Crispin foresaw a curious promenade
Or, nobler, sensed an elemental fate,
And elemental potencies and pangs,
And beautiful barenesses as yet unseen,
Making the most of savagery of palms,
Of moonlight on the thick, cadaverous bloom
That yuccas breed, and of the panther's tread.
The fabulous and its intrinsic verse
Came like two spirits parlaying, adorned
In radiance from the Atlantic coign,
For Crispin and his quill to catechize.
But they came parlaying of such an earth,
So thick with sides and jagged lops of green,
So intertwined with serpent-kin encoiled
Among the purple tufts, the scarlet crowns,
Scenting the jungle in their refuges,
So streaked with yellow, blue and green and red
In beak and bud and fruity gobbet-skins,
That earth was like a jostling festival
Of seeds grown fat, too juicily opulent,
Expanding in the gold's maternal warmth.
So much for that. The affectionate emigrant found
A new reality in parrot-squawks.
Yet let that trifle pass. Now, as this odd
Discoverer walked through the harbor streets
Inspecting the cabildo, the façade
Of the cathedral, making notes, he heard
A rumbling, west of Mexico, it seemed,
Approaching like a gasconade of drums.
The white cabildo darkened, the façade,
As sullen as the sky, was swallowed up
In swift, successive shadows, dolefully.
The rumbling broadened as it fell. The wind,
Tempestuous clarion, with heavy cry,
Came bluntly thundering, more terrible
Than the revenge of music on bassoons.
Gesticulating lightning, mystical,
Made pallid flitter. Crispin, here, took flight.
An annotator has his scruples, too.
He knelt in the cathedral with the rest,
This connoisseur of elemental fate,
Aware of exquisite thought. The storm was one
Of many proclamations of the kind,
Proclaiming something harsher than he learned
From hearing signboards whimper in cold nights
Or seeing the midsummer artifice
Of heat upon his pane. This was the span
Of force, the quintessential fact, the note
Of Vulcan, that a valet seeks to own,
The thing that makes him envious in phrase.

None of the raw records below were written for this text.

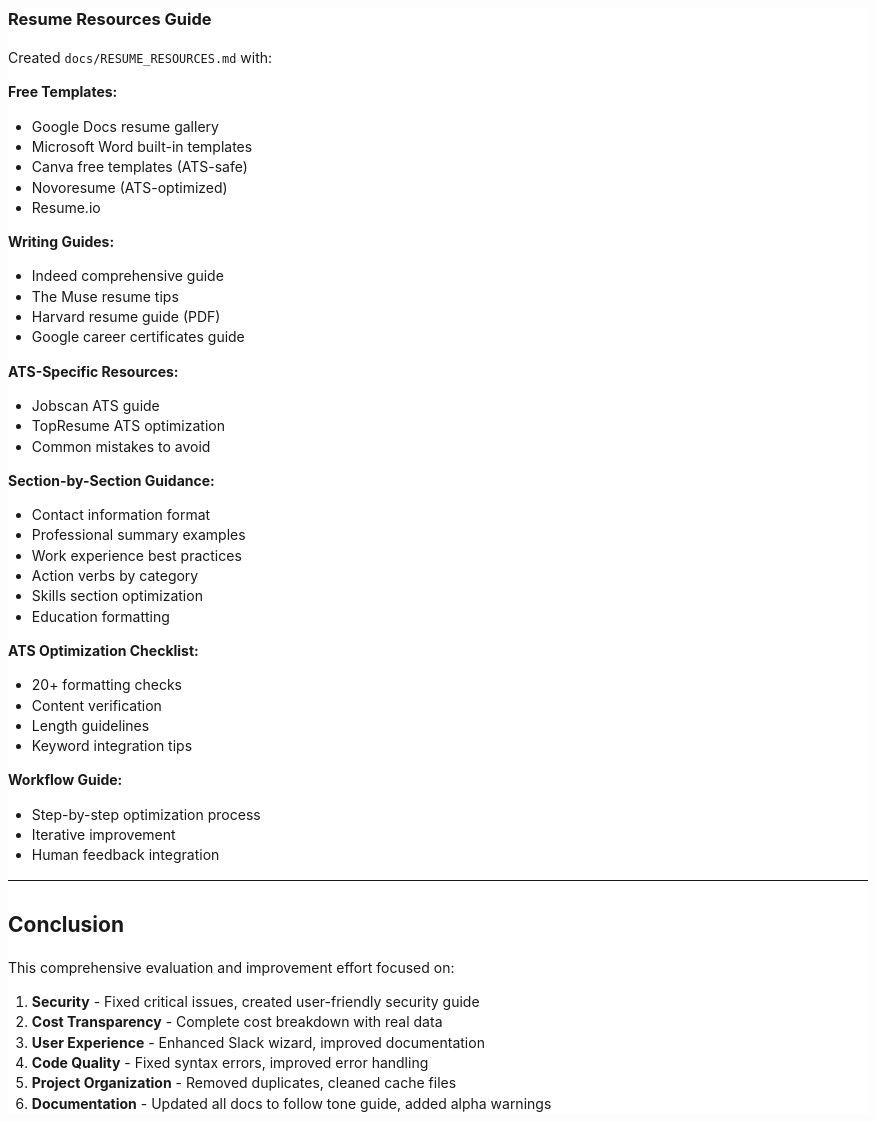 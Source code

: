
 ```
```

### Resume Resources Guide

Created `docs/RESUME_RESOURCES.md` with:

**Free Templates:**
- Google Docs resume gallery
- Microsoft Word built-in templates
- Canva free templates (ATS-safe)
- Novoresume (ATS-optimized)
- Resume.io

**Writing Guides:**
- Indeed comprehensive guide
- The Muse resume tips
- Harvard resume guide (PDF)
- Google career certificates guide

**ATS-Specific Resources:**
- Jobscan ATS guide
- TopResume ATS optimization
- Common mistakes to avoid

**Section-by-Section Guidance:**
- Contact information format
- Professional summary examples
- Work experience best practices
- Action verbs by category
- Skills section optimization
- Education formatting

**ATS Optimization Checklist:**
- 20+ formatting checks
- Content verification
- Length guidelines
- Keyword integration tips

**Workflow Guide:**
- Step-by-step optimization process
- Iterative improvement
- Human feedback integration

---

## Conclusion

This comprehensive evaluation and improvement effort focused on:

1. **Security** - Fixed critical issues, created user-friendly security guide
2. **Cost Transparency** - Complete cost breakdown with real data
3. **User Experience** - Enhanced Slack wizard, improved documentation
4. **Code Quality** - Fixed syntax errors, improved error handling
5. **Project Organization** - Removed duplicates, cleaned cache files
6. **Documentation** - Updated all docs to follow tone guide, added alpha warnings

And while the torrent on the roof still droned
He felt the Andean breath. His mind was free
And more than free, elate, intent, profound
And studious of a self possessing him,
That was not in him in the crusty town
From which he sailed. Beyond him, westward, lay
The mountainous ridges, purple balustrades,
In which the thunder, lapsing in its clap,
Let down gigantic quavers of its voice,
For Crispin to vociferate again.

III

Approaching Carolina

The book of moonlight is not written yet
Nor half begun, but, when it is, leave room
For Crispin, fagot in the lunar fire,
Who, in the hubbub of his pilgrimage
Through sweating changes, never could forget
That wakefulness or meditating sleep,
In which the sulky strophes willingly
Bore up, in time, the somnolent, deep songs.
Leave room, therefore, in that unwritten book
For the legendary moonlight that once burned
In Crispin's mind above a continent.
America was always north to him,
A northern west or western north, but north,
And thereby polar, polar-purple, chilled
And lank, rising and slumping from a sea
Of hardy foam, receding flatly, spread
In endless ledges, glittering, submerged
And cold in a boreal mistiness of the moon.
The spring came there in clinking pannicles
Of half-dissolving frost, the summer came,
If ever, whisked and wet, not ripening,
Before the winter's vacancy returned.
The myrtle, if the myrtle ever bloomed,
Was like a glacial pink upon the air.
The green palmettoes in crepuscular ice
Clipped frigidly blue-black meridians,
Morose chiaroscuro, gauntly drawn.

How many poems he denied himself
In his observant progress, lesser things
Than the relentless contact he desired;
How many sea-masks he ignored; what sounds
He shut out from his tempering ear; what thoughts,
Like jades affecting the sequestered bride;
And what descants, he sent to banishment!
Perhaps the Arctic moonlight really gave
The liaison, the blissful liaison,
Between himself and his environment,
Which was, and is, chief motive, first delight,
For him, and not for him alone. It seemed
Elusive, faint, more mist than moon, perverse,
Wrong as a divagation to Peking,
To him that postulated as his theme
The vulgar, as his theme and hymn and flight,
A passionately niggling nightingale.
Moonlight was an evasion, or, if not,
A minor meeting, facile, delicate.

Thus he conceived his voyaging to be
An up and down between two elements,
A fluctuating between sun and moon,
A sally into gold and crimson forms,
As on this voyage, out of goblinry,
And then retirement like a turning back
And sinking down to the indulgences
That in the moonlight have their habitude.
But let these backward lapses, if they would,
Grind their seductions on him, Crispin knew
It was a flourishing tropic he required
For his refreshment, an abundant zone,
Prickly and obdurate, dense, harmonious
Yet with a harmony not rarefied
Nor fined for the inhibited instruments
Of over-civil stops. And thus he tossed
Between a Carolina of old time,
A little juvenile, an ancient whim,
And the visible, circumspect presentment drawn
From what he saw across his vessel's prow.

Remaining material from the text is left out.